Earth Mover: Julio del Carpio

article image
Photo By Kim Christensen
Julio del Carpio in the East End. Below, the renovated Marbella building houses a bar that looks like a bullfight arena.

Julio del Carpio hadn’t thought much about Houston’s East End District until four years ago. He did not live in the area, one of Houston’s largest and lowest income communities–a mish-mash of residential, commercial, and abandoned industrial properties bordered by the Houston Ship Channel and just five minutes from downtown.
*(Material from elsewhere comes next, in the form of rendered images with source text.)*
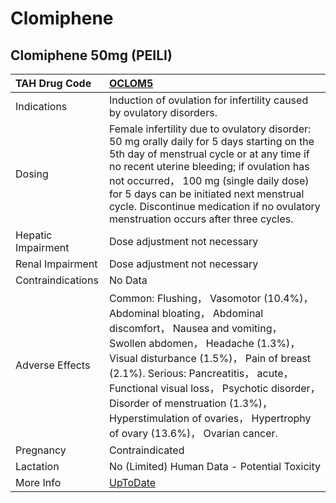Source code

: # Clomiphene

## Clomiphene 50mg (PEILI)

| TAH Drug Code      | [OCLOM5](https://www.tahsda.org.tw/drugs/hissearch.php?drug_code=OCLOM5)                                                                                                                                                                                                                                                                                                                     |
|:-------------------|:---------------------------------------------------------------------------------------------------------------------------------------------------------------------------------------------------------------------------------------------------------------------------------------------------------------------------------------------------------------------------------------------|
| Indications        | Induction of ovulation for infertility caused by ovulatory disorders.                                                                                                                                                                                                                                                                                                                        |
| Dosing             | Female infertility due to ovulatory disorder: 50 mg orally daily for 5 days starting on the 5th day of menstrual cycle or at any time if no recent uterine bleeding; if ovulation has not occurred， 100 mg (single daily dose) for 5 days can be initiated next menstrual cycle. Discontinue medication if no ovulatory menstruation occurs after three cycles.                             |
| Hepatic Impairment | Dose adjustment not necessary                                                                                                                                                                                                                                                                                                                                                                |
| Renal Impairment   | Dose adjustment not necessary                                                                                                                                                                                                                                                                                                                                                                |
| Contraindications  | No Data                                                                                                                                                                                                                                                                                                                                                                                      |
| Adverse Effects    | Common: Flushing， Vasomotor (10.4%)， Abdominal bloating， Abdominal discomfort， Nausea and vomiting， Swollen abdomen， Headache (1.3%)， Visual disturbance (1.5%)， Pain of breast (2.1%). Serious: Pancreatitis， acute， Functional visual loss， Psychotic disorder， Disorder of menstruation (1.3%)， Hyperstimulation of ovaries， Hypertrophy of ovary (13.6%)， Ovarian cancer. |
| Pregnancy          | Contraindicated                                                                                                                                                                                                                                                                                                                                                                              |
| Lactation          | No (Limited) Human Data - Potential Toxicity                                                                                                                                                                                                                                                                                                                                                 |
| More Info          | [UpToDate](https://www.uptodate.com/contents/clomiphene-drug-information)                                                                                                                                                                                                                                                                                                                    |

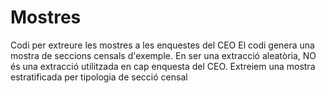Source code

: # Mostres
Codi per extreure les mostres a les enquestes del CEO
El codi genera una mostra de seccions censals d'exemple. 
En ser una extracció aleatòria, NO és una extracció utilitzada en cap enquesta del CEO.
Extreiem una mostra estratificada per tipologia de secció censal
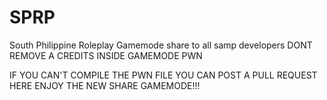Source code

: # SPRP
South Philippine Roleplay Gamemode share to all samp developers
DONT REMOVE A CREDITS INSIDE GAMEMODE PWN

IF YOU CAN'T COMPILE THE PWN FILE YOU CAN POST A PULL REQUEST HERE
ENJOY THE NEW SHARE GAMEMODE!!!
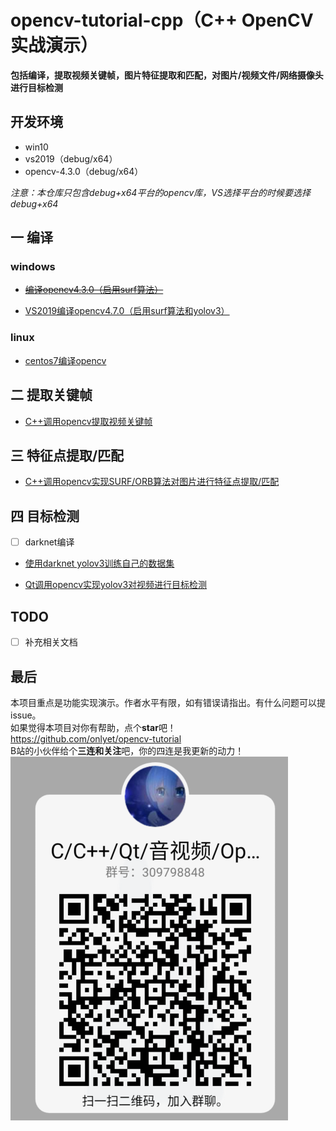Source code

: # opencv-tutorial-cpp（C++ OpenCV实战演示）
**包括编译，提取视频关键帧，图片特征提取和匹配，对图片/视频文件/网络摄像头进行目标检测**

## 开发环境
* win10
* vs2019（debug/x64）
* opencv-4.3.0（debug/x64）

*注意：本仓库只包含debug+x64平台的opencv库，VS选择平台的时候要选择debug+x64*

## 一 编译
### windows
* ~~[编译opencv4.3.0（启用surf算法） ](编译opencv4.3.0（使用surf算法）.md)~~

* [VS2019编译opencv4.7.0（启用surf算法和yolov3）](VS2019编译opencv4.7.0（使用surf算法和yolov3）.md)

### linux
* [centos7编译opencv](centos7编译opencv.md)


## 二 提取关键帧
* [C++调用opencv提取视频关键帧](./opencv-tutorial-cpp/ExtractKeyFrame/README.md)


## 三 特征点提取/匹配
* [C++调用opencv实现SURF/ORB算法对图片进行特征点提取/匹配](./opencv-tutorial-cpp/FeaturePointDemo/README.md)


## 四 目标检测
- [ ] darknet编译

* [使用darknet yolov3训练自己的数据集](./使用darknet-yolov3训练自己的数据集.md)
  
* [Qt调用opencv实现yolov3对视频进行目标检测](./opencv-tutorial-cpp/ObjectDetect/Qt调用opencv实现yolov3对视频进行目标检测.md)

## TODO
- [ ] 补充相关文档

## 最后
本项目重点是功能实现演示。作者水平有限，如有错误请指出。有什么问题可以提issue。  
如果觉得本项目对你有帮助，点个**star**吧！  
https://github.com/onlyet/opencv-tutorial  
B站的小伙伴给个**三连和关注**吧，你的四连是我更新的动力！
![Q群](QQ.png)
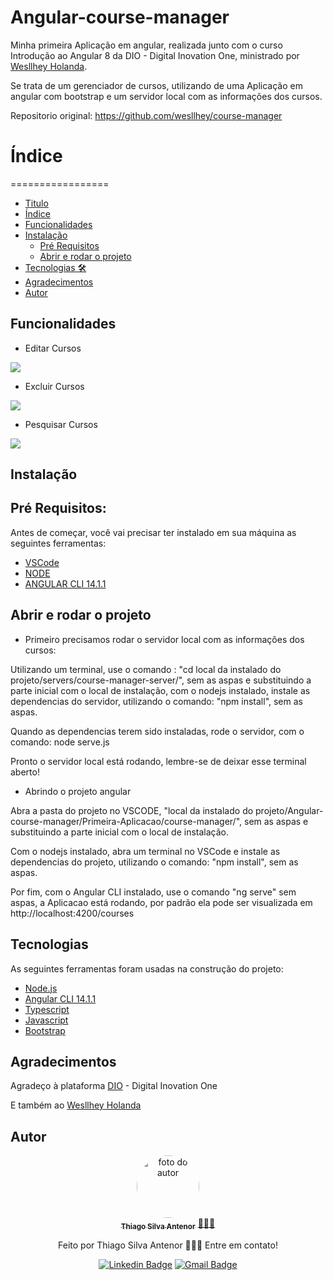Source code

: 
# Angular-course-manager

Minha primeira Aplicação em angular, realizada junto com o curso Introdução ao Angular 8 da DIO - Digital Inovation One, ministrado por [Wesllhey Holanda](https://github.com/wesllhey).

Se trata de um gerenciador de cursos, utilizando de uma Aplicação em angular com bootstrap e 
um servidor local com as informações dos cursos.

Repositorio original: https://github.com/wesllhey/course-manager


# Índice
=================
<!--ts-->
   * [Titulo](#angular-course-manager)
   * [Índice](#índice)
   * [Funcionalidades](#funcionalidades)
   * [Instalação](#instalação)
      * [Pré Requisitos](#pré-requisitos)
      * [Abrir e rodar o projeto](#abrir-e-rodar-o-projeto)
   * [Tecnologias 🛠](#tecnologias)
   * [Agradecimentos](#agradecimentos)
   * [Autor](#autor)
   <!--te-->
   
   
## Funcionalidades

- Editar Cursos
 <img src="https://media.giphy.com/media/RTpsVjLhrKPgWRLtzS/giphy.gif">
    
- Excluir Cursos

<img src="https://media.giphy.com/media/VhUsqKsEdE1nc5CaLs/giphy.gif">

- Pesquisar Cursos

<img src="https://media.giphy.com/media/QkdpGR7CSUTuwgTlV2/giphy.gif">

## Instalação

## Pré Requisitos:
Antes de começar, você vai precisar ter instalado em sua máquina as seguintes ferramentas:
* [VSCode](https://code.visualstudio.com/)
* [NODE](https://nodejs.org/pt-br/)
* [ANGULAR CLI 14.1.1](https://github.com/angular/angular-cli)

## Abrir e rodar o projeto

* Primeiro precisamos rodar o servidor local com as informações dos cursos:

Utilizando um terminal, use o comando : "cd local da instalado do projeto/servers/course-manager-server/", sem as aspas e substituindo a parte inicial com o local de instalação, com o nodejs instalado, instale as dependencias do servidor, utilizando o comando: "npm install", sem as aspas.

Quando as dependencias terem sido instaladas, rode o servidor, com o comando: node serve.js

Pronto o servidor local está rodando, lembre-se de deixar esse terminal aberto!

* Abrindo o projeto angular

Abra a pasta do projeto no VSCODE, "local da instalado do projeto/Angular-course-manager/Primeira-Aplicacao/course-manager/", 
sem as aspas e substituindo a parte inicial com o local de instalação.

Com o nodejs instalado, abra um terminal no VSCode e instale as dependencias do projeto, utilizando o comando: "npm install", sem as aspas.

Por fim, com o Angular CLI instalado, use o comando "ng serve" sem aspas, a Aplicacao está rodando, por padrão ela pode ser visualizada em http://localhost:4200/courses


## Tecnologias 

As seguintes ferramentas foram usadas na construção do projeto:


- [Node.js](https://nodejs.org/en/)
- [Angular CLI 14.1.1](https://github.com/angular/angular-cli)
- [Typescript](https://www.typescriptlang.org/)
- [Javascript](https://developer.mozilla.org/en-US/docs/Web/JavaScript)
- [Bootstrap](https://getbootstrap.com)

## Agradecimentos
Agradeço à plataforma [DIO](https://github.com/digitalinnovationone) - Digital Inovation One

E também ao [Wesllhey Holanda](https://github.com/wesllhey)

## Autor
<div align="center">
<a href="https://www.linkedin.com/in/thiago-antenor/">
<img style="border-radius: 50%;" src="https://avatars.githubusercontent.com/u/99970279?v=4" width="100px;" alt="foto do autor"/>
 <br />
 <sub><b>Thiago Silva Antenor</b></sub></a> <a href="https://www.linkedin.com/in/thiago-antenor/" title="Linkedin"> 🧑🏾‍💻</a>


Feito por Thiago Silva Antenor 👨🏾‍💻 Entre em contato!

[![Linkedin Badge](https://img.shields.io/badge/-Thiago-blue?style=flat-square&logo=Linkedin&logoColor=white&link=https://www.linkedin.com/in/thiago-antenor/)](https://www.linkedin.com/in/thiago-antenor/) 
[![Gmail Badge](https://img.shields.io/badge/-thiagoantenor31@gmail.com-c14438?style=flat-square&logo=Gmail&logoColor=white&link=mailto:thiagoantenor31.com)](mailto:thiagoantenor31.com)
</div>
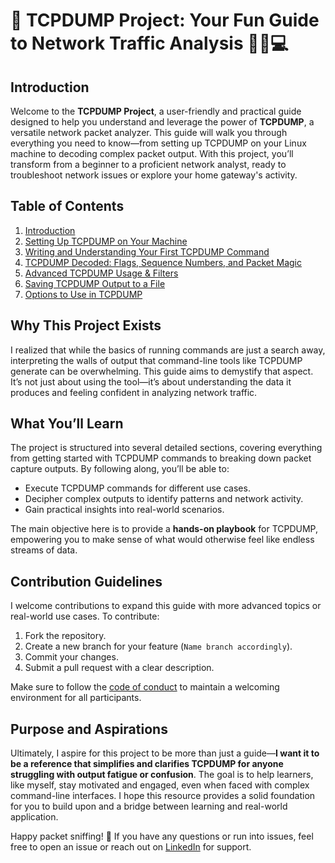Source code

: # 🚀 TCPDUMP Project: Your Fun Guide to Network Traffic Analysis 🕵️‍♂️💻

## Introduction
Welcome to the **TCPDUMP Project**, a user-friendly and practical guide designed to help you understand and leverage the power of **TCPDUMP**, a versatile network packet analyzer. This guide will walk you through everything you need to know—from setting up TCPDUMP on your Linux machine to decoding complex packet output. With this project, you’ll transform from a beginner to a proficient network analyst, ready to troubleshoot network issues or explore your home gateway's activity.

## Table of Contents
1. [Introduction](Guide/introduction.md)  
2. [Setting Up TCPDUMP on Your Machine](Guide/installing_tcpdump.md)  
3. [Writing and Understanding Your First TCPDUMP Command](Guide/first_tcpdump_command.md)  
4. [TCPDUMP Decoded: Flags, Sequence Numbers, and Packet Magic](Guide/tcpdump_flags_decoded.md)  
5. [Advanced TCPDUMP Usage & Filters](Guide/advanced_tcpdump_usage.md)  
6. [Saving TCPDUMP Output to a File](Guide/saving_tcpdump_output.md)  
7. [Options to Use in TCPDUMP](Guide/tcpdump_options.md)

## Why This Project Exists

I realized that while the basics of running commands are just a search away, interpreting the walls of output that command-line tools like TCPDUMP generate can be overwhelming. This guide aims to demystify that aspect. It’s not just about using the tool—it’s about understanding the data it produces and feeling confident in analyzing network traffic.

## What You’ll Learn

The project is structured into several detailed sections, covering everything from getting started with TCPDUMP commands to breaking down packet capture outputs. By following along, you’ll be able to:
- Execute TCPDUMP commands for different use cases.
- Decipher complex outputs to identify patterns and network activity.
- Gain practical insights into real-world scenarios.

The main objective here is to provide a **hands-on playbook** for TCPDUMP, empowering you to make sense of what would otherwise feel like endless streams of data.

## Contribution Guidelines
I welcome contributions to expand this guide with more advanced topics or real-world use cases. To contribute:

1. Fork the repository.
2. Create a new branch for your feature (`Name branch accordingly`).
3. Commit your changes.
4. Submit a pull request with a clear description.

Make sure to follow the [code of conduct](CODE_OF_CONDUCT.md) to maintain a welcoming environment for all participants.

## Purpose and Aspirations

Ultimately, I aspire for this project to be more than just a guide—**I want it to be a reference that simplifies and clarifies TCPDUMP for anyone struggling with output fatigue or confusion**. The goal is to help learners, like myself, stay motivated and engaged, even when faced with complex command-line interfaces. I hope this resource provides a solid foundation for you to build upon and a bridge between learning and real-world application.

Happy packet sniffing! 🎉 If you have any questions or run into issues, feel free to open an issue or reach out on [LinkedIn](https://www.linkedin.com/in/burhanuddin-cyber/) for support.
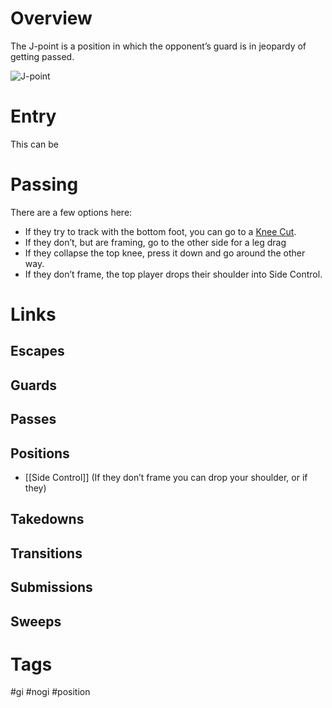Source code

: # Overview
The J-point is a position in which the opponent’s guard is in jeopardy of getting passed.

![J-point](https://substackcdn.com/image/fetch/f_auto,q_auto:good,fl_progressive:steep/https%3A%2F%2Fsubstack-post-media.s3.amazonaws.com%2Fpublic%2Fimages%2F3e3e2011-8ffa-46b1-9b07-9ab519c1a41f_1920x1355.png)
# Entry
This can be 
# Passing
There are a few options here:
- If they try to track with the bottom foot, you can go to a [Knee Cut](obsidian://open?vault=BJJ%20Notes&file=Guard%20Passing%2FKnee%20Cut).
- If they don’t, but are framing, go to the other side for a leg drag
- If they collapse the top knee, press it down and go around the other way.
- If they don’t frame, the top player drops their shoulder into Side Control.
# Links
## Escapes
## Guards
## Passes
## Positions
- [[Side Control]] (If they don’t frame you can drop your shoulder, or if they)
## Takedowns
## Transitions
## Submissions
## Sweeps
# Tags
#gi #nogi #position 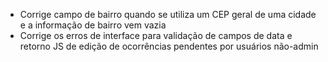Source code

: * Corrige campo de bairro quando se utiliza um CEP geral de uma cidade e a informação de bairro vem vazia
* Corrige os erros de interface para validação de campos de data e retorno JS de edição de ocorrências pendentes por usuários não-admin
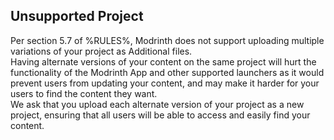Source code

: ## Unsupported Project

Per section 5.7 of %RULES%, Modrinth does not support uploading multiple variations of your project as Additional files.  
Having alternate versions of your content on the same project will hurt the functionality of the Modrinth App and other supported launchers as it would prevent users from updating your content, and may make it harder for your users to find the content they want.  
We ask that you upload each alternate version of your project as a new project, ensuring that all users will be able to access and easily find your content.
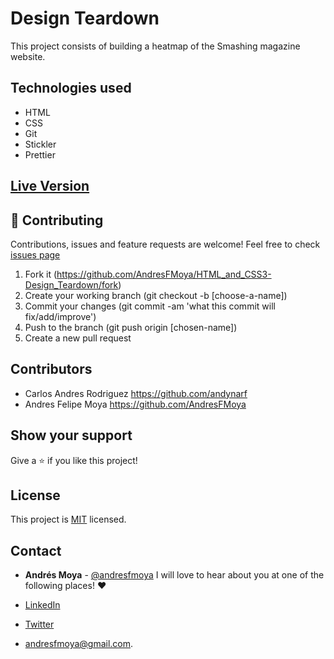 # Design Teardown
This project consists of building a heatmap of the Smashing magazine website.


## Technologies used

- HTML
- CSS
- Git
- Stickler
- Prettier

## [Live Version](https://andynarf.github.io/design_teardown/)


## 🤝 Contributing

Contributions, issues and feature requests are welcome! Feel free to check [issues page](#)

1. Fork it (https://github.com/AndresFMoya/HTML_and_CSS3-Design_Teardown/fork)
2. Create your working branch (git checkout -b [choose-a-name])
3. Commit your changes (git commit -am 'what this commit will fix/add/improve')
4. Push to the branch (git push origin [chosen-name])
5. Create a new pull request


## Contributors

- Carlos Andres Rodriguez https://github.com/andynarf
- Andres Felipe Moya https://github.com/AndresFMoya

## Show your support

Give a ⭐️ if you like this project!


## License

This project is [MIT](https://github.com/AndresFMoya/HTML_and_CSS3-Design_Teardown/blob/master/LICENSE) licensed.


## Contact
- **Andrés Moya** - [@andresfmoya](https://github.com/andresfmoya) I will love to hear about you at one of the following places! :heart:

- [LinkedIn](https://www.linkedin.com/in/andres-f-moya/)
- [Twitter](https://www.twitter.com/andmedev/) 
- <andresfmoya@gmail.com>.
It was a mere blip on his radar.

Then the Bolivian-born architect was commissioned to renovate the Laredo National Bank on Harrisburg Boulevard, the East End’s main artery. “One look at the East End, with its thriving Latin population, and I knew there was potential,” he says. “The area was ripe for change. All it needed was a facelift.”

Del Carpio’s instincts proved correct. The designer crafted a Spanish Colonial complex out of three abandoned buildings for the Laredo National Bank, but his vision was greater than one renovation. What if the East End could become a cultural attraction? Though some merchants were initially opposed to del Carpio’s plans, little by little they began making changes to their storefronts.

“It’s what I call change by example,” says del Carpio, who opened an office on Harrisburg Boulevard to demonstrate his dedication to the district. Next, he purchased and renovated the two-story, 1934 building that became Marbella Banquet Hall. Today it houses shops, a country chapel, two courtyards, waterfalls, a banquet hall, and a bar that looks like a bullfight arena. In keeping with del Carpio’s vision of a Mexican village, Marbella is rife with colonial-style arches, painted floors, stone columns, and sounds of the Amazon.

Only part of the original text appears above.